Concern no patient counselling

A group of Dunedin psychotherapists is concerned there is no counselling service for cancer patients at Dunedin Hospital following a staff resignation, but a limited service will be available from mid-February.

Concern the counselling service might be scrapped as a cost-cutting measure has been dismissed by hospital management.

Psychotherapist Sandra Turner, who wrote a letter to the Otago Daily Times, signed by six of her colleagues, was concerned cancer patients, who needed help would be required to fund it themselves, even though they were already under financial pressure.

"Once again, only those who can afford it will get the care they need."

The free service, which was staffed by two part-time counsellors, has been unable to take patients since the end of December, following the resignation of a staff member.

The other staff member is on extended leave.

Southern District Health Board (Otago) emergency medicine and surgery general manager Dr Colleen Coop said staffing for the service and the way it was provided were being reviewed.

Because of the board's financial position, this type of review had been a requirement for several months for services where there were staff resignations.

It did not mean the service was going to be removed, but that different ways of providing it would be considered, looking at best practice and evidence-based research.

It was anticipated that a limited psychological support service would be reinstated by mid-February using a private clinical psychologist at 0.3 full-time equivalent (FTE) for three months while the staffing issues were sorted out.

This would offer a free service on about two days a week - "inpatient and outpatient, depending on urgency".

The service available to the end of last year cost less than $100,000 a year for 1.2 FTE. Dr Coop said it was unfortunate there was a gap in the service provision, but it was difficult in any service reliant on one or two people when circumstances changed suddenly.

In the meantime, the hospital had the ability to provide some psychological support service to patients.

Ms Turner, who runs a cancer support group, took issue with a suggestion patients could go to emergency psychiatric services for help.

"Most of these people have anxiety and distress.
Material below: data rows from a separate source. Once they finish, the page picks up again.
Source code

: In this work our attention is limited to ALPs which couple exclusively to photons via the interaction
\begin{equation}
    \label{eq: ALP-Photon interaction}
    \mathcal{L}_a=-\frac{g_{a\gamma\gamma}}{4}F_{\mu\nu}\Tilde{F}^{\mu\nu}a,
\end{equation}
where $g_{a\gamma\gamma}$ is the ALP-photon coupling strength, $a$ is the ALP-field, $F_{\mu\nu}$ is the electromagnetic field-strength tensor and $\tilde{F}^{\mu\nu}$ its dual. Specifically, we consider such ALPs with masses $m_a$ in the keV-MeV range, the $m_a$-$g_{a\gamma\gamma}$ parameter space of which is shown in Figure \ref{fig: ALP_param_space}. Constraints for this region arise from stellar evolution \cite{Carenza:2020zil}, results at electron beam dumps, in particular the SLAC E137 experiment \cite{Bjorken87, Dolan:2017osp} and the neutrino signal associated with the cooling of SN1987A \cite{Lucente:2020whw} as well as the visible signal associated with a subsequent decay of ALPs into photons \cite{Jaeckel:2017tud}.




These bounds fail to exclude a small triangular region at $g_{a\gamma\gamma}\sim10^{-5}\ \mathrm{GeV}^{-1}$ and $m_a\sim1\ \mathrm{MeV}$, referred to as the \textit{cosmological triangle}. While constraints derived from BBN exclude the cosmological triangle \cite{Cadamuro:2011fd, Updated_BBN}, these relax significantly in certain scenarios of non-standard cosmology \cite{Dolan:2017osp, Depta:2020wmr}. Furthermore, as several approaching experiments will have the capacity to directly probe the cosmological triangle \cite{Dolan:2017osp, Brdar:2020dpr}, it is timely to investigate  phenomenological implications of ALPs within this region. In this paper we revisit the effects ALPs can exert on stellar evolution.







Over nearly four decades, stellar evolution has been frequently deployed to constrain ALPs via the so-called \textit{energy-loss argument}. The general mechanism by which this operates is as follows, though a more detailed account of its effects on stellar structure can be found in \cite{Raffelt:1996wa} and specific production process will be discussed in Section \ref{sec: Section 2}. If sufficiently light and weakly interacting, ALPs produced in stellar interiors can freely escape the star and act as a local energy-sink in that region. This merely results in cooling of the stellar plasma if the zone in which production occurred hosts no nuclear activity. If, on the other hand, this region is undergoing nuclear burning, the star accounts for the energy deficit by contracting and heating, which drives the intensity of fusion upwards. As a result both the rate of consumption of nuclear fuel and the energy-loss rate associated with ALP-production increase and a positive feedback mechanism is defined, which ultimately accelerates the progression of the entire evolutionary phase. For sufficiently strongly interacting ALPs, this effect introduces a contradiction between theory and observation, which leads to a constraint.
They do not have a full-blown psychosis."

Nor were they suicidal.

It was not desirable to have people only able to get treatment when they were in an extreme state.

Dr Coop said some patients could be desperate and suffering an acute depressive reaction and referral to emergency psychiatric services could be appropriate.

General practitioners had the ability to offer short-term support for patients, although she accepted that would not be free.

She agreed with Ms Turner it was desirable to have cancer patients requiring counselling treated within the multidisciplinary oncology team.

Dr Coop was unable to readily provide information on how many patients the oncology counselling service saw over a year.